Running Time: 93 minutes

US Certificate: PG-13 UK Certificate: 12a

Country: United States

Whichever way you look at it, ‘The Stepford Wives’ seems a strange choice of film to remake. After all, the 1975 original was very much a film of its time, tapping into the war of the sexes and presenting us with a memorable slice of satire in the process. But skip forward twenty years or so to the present day and it’s fair to say feminism isn’t exactly the hottest of topics.

So what social relevance is there in 2004 for a film about a community of men who robotically enhance their women-folk to bake cakes by day and partake in scintillating bedroom acrobatics by night? The answer, as it happens, is none – which creates the conundrum of what direction to take this production in so that viewers will actually give a women’s lib.

Out the window, then, goes insightful social commentary, and in its place comes out-and-out comedy. Writer Paul Rudnick (‘Addams Family Values’ and ‘In & Out’ are among the more noteworthy bullet-points on his CV) and director Frank Oz present us with a film that says nothing and means nothing, but in all fairness just about achieves its aim, which is to make us laugh. It’s not a belly-quaker by any stretch of the imagination, but it can’t be denied that it has its fair-share of nice one-liners and witty observations.

The cast, meanwhile, is headed by Nicole Kidman. She plays Joanna Eberhard, the high-flying TV exec who ends up on the dole queue after taking one of her infamous reality shows a mite too far. So hubby Walter (Matthew Broderick) decides its time for the whole fam to pack their bags and move to the idyllic suburban town of Stepford – where the homes are perfect and the women are even better. Of course, it doesn’t take our Jo long to smell a big fat rat.

It’s all fairly forgettable stuff but, with the exception of the out-of-place final 20 minutes, it’s an amusing enough way to pass the time. It’s also the first thing Kidman’s done in years that hasn’t been set exclusively up its own arse, and for that reason alone is actually a little refreshing.

It's Got: Pastel dresses, caked-on make-up, and the most prettiest ATM machine you’ll ever clap eyes on.
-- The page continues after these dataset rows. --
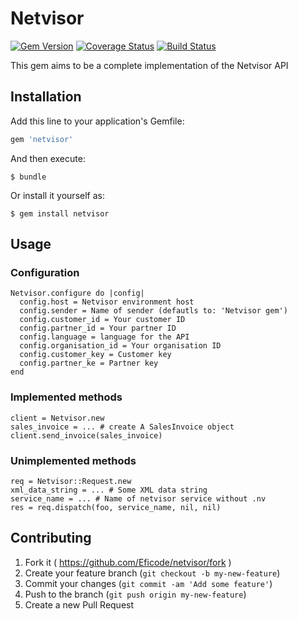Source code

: # Netvisor
[![Gem Version](https://badge.fury.io/rb/netvisor.svg)](http://badge.fury.io/rb/netvisor)
[![Coverage Status](https://coveralls.io/repos/Eficode/netvisor/badge.png)](https://coveralls.io/r/Eficode/netvisor)
[![Build Status](https://travis-ci.org/Eficode/netvisor.svg?branch=master)](https://travis-ci.org/Eficode/netvisor)

This gem aims to be a complete implementation of the Netvisor API

## Installation

Add this line to your application's Gemfile:

```ruby
gem 'netvisor'
```

And then execute:

    $ bundle

Or install it yourself as:

    $ gem install netvisor

## Usage

### Configuration

```
Netvisor.configure do |config|
  config.host = Netvisor environment host
  config.sender = Name of sender (defautls to: 'Netvisor gem')
  config.customer_id = Your customer ID
  config.partner_id = Your partner ID
  config.language = language for the API
  config.organisation_id = Your organisation ID
  config.customer_key = Customer key
  config.partner_ke = Partner key
end
```

### Implemented methods

```
client = Netvisor.new
sales_invoice = ... # create A SalesInvoice object
client.send_invoice(sales_invoice)
```

### Unimplemented methods

```
req = Netvisor::Request.new
xml_data_string = ... # Some XML data string
service_name = ... # Name of netvisor service without .nv
res = req.dispatch(foo, service_name, nil, nil)
```


## Contributing

1. Fork it ( https://github.com/Eficode/netvisor/fork )
2. Create your feature branch (`git checkout -b my-new-feature`)
3. Commit your changes (`git commit -am 'Add some feature'`)
4. Push to the branch (`git push origin my-new-feature`)
5. Create a new Pull Request
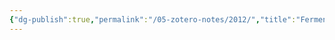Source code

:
 ```yaml
---
{"dg-publish":true,"permalink":"/05-zotero-notes/2012/","title":"Fermentative production of ethanol from syngas using novel moderately alkaliphilic strains of alkalibaculum bacchi","tags":["ZoteroNotes"],"noteIcon":"","created":"2025-03-26T16:37","updated":"2025-07-01T11:46"}
---
```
It Needs: A finale that doesn’t look like it’s been hurriedly stuck on after the dismal failure of audience test screenings (which, in actual fact, it was).

Alternatives:

The First Wives Club, The Stepford Wives (1975), To Die For

Summary

It’s safe to say nobody will remember this version twenty years down the line – but it’s a reasonable enough distraction while it’s on.